=== Section Start ===

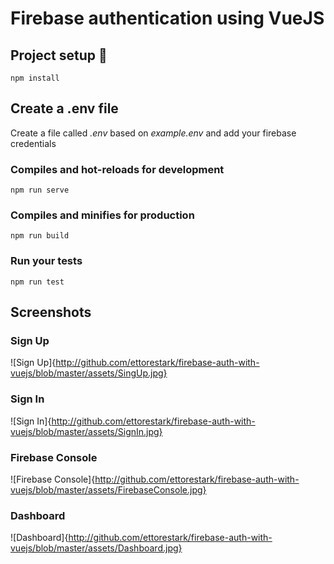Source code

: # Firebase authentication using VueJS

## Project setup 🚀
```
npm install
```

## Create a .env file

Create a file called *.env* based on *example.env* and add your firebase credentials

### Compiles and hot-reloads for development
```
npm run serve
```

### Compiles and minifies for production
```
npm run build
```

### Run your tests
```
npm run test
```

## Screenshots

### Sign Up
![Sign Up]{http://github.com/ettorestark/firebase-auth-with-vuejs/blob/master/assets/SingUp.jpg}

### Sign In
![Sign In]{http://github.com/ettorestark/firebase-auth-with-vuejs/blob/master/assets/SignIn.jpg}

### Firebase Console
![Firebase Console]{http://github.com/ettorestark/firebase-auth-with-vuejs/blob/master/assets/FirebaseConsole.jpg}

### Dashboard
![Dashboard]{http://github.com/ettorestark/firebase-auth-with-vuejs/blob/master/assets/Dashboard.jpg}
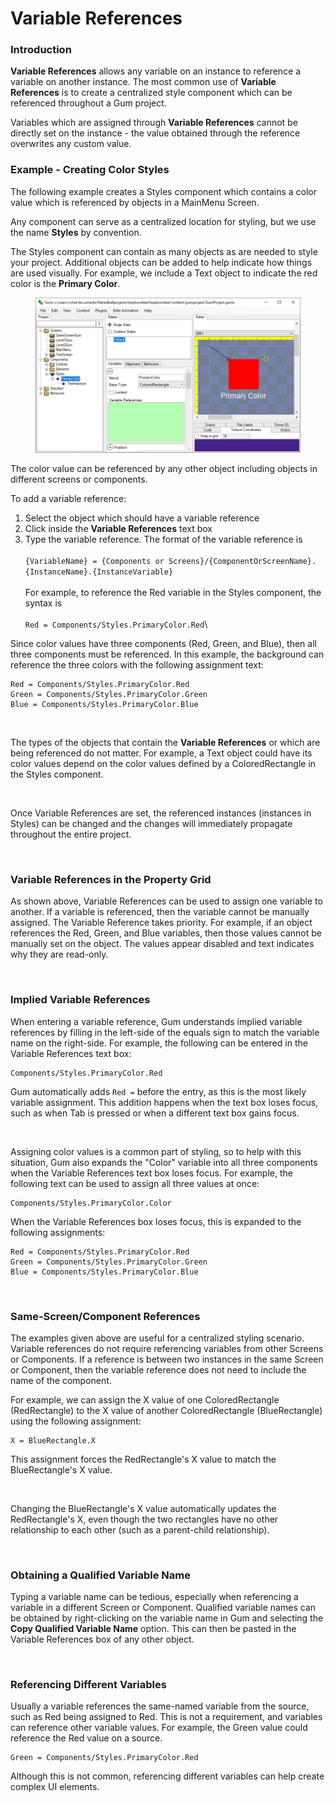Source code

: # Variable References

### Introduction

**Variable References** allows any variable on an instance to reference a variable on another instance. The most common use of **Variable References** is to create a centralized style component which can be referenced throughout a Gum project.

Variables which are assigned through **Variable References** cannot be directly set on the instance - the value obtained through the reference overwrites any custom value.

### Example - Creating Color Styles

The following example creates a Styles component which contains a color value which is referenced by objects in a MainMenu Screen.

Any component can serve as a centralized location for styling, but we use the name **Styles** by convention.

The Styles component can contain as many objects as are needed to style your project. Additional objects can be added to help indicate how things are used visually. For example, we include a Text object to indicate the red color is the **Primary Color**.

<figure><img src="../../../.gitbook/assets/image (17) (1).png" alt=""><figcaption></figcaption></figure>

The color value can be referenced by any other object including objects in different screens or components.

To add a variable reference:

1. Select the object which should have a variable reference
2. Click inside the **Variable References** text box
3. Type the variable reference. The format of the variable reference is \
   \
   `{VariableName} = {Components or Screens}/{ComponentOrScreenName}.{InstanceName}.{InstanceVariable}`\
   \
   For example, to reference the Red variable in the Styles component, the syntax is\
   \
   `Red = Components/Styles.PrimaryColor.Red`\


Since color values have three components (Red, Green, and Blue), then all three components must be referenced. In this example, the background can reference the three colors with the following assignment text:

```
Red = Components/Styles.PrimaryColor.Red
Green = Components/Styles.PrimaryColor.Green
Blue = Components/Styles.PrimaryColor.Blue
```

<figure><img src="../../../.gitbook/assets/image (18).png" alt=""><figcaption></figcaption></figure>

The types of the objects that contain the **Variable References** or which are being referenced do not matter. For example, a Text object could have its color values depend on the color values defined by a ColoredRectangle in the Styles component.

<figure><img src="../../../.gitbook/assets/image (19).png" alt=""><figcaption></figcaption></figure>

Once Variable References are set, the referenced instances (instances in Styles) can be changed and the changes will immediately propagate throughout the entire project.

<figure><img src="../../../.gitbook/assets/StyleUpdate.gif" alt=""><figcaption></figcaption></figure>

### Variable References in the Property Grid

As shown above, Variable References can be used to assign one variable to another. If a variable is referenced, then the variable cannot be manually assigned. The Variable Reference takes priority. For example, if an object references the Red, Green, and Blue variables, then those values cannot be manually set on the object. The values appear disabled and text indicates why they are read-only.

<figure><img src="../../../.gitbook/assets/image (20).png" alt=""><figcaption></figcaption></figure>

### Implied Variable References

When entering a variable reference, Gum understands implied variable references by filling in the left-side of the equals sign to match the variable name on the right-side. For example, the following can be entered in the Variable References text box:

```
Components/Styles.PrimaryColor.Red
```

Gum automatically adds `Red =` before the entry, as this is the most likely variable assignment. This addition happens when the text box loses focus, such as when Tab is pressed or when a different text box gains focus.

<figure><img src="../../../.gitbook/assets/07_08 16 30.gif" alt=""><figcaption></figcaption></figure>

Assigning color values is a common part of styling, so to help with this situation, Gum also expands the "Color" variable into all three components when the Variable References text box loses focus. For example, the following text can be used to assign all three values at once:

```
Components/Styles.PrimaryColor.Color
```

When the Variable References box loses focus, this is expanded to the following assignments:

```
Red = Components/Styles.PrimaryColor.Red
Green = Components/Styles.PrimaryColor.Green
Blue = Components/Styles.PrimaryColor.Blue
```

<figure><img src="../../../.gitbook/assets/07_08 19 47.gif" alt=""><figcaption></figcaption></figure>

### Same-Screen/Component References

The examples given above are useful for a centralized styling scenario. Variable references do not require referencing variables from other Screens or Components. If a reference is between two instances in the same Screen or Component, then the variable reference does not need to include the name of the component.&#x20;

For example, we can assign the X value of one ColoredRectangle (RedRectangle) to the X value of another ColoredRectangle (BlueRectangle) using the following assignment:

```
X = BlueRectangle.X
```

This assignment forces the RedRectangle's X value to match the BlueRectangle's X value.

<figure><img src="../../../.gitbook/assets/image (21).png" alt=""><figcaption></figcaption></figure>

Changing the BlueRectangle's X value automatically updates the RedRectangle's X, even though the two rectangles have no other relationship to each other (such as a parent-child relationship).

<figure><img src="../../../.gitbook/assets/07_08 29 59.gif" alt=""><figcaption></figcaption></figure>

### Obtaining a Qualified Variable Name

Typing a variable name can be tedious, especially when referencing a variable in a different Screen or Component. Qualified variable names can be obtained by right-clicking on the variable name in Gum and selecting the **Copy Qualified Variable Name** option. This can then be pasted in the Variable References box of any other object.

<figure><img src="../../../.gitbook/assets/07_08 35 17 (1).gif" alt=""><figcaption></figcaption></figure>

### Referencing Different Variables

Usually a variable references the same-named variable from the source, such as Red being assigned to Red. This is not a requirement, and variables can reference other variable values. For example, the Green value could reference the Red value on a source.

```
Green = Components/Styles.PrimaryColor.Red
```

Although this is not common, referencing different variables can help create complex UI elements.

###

=== Section End ===

*THE TASK*.
Scan the material above for "instances". Copy every line where it appears.

*WRITTEN REPLY*.
Once Variable References are set, the referenced instances (instances in Styles) can be changed and the changes will immediately propagate throughout the entire project.
The examples given above are useful for a centralized styling scenario. Variable references do not require referencing variables from other Screens or Components. If a reference is between two instances in the same Screen or Component, then the variable reference does not need to include the name of the component.&#x20;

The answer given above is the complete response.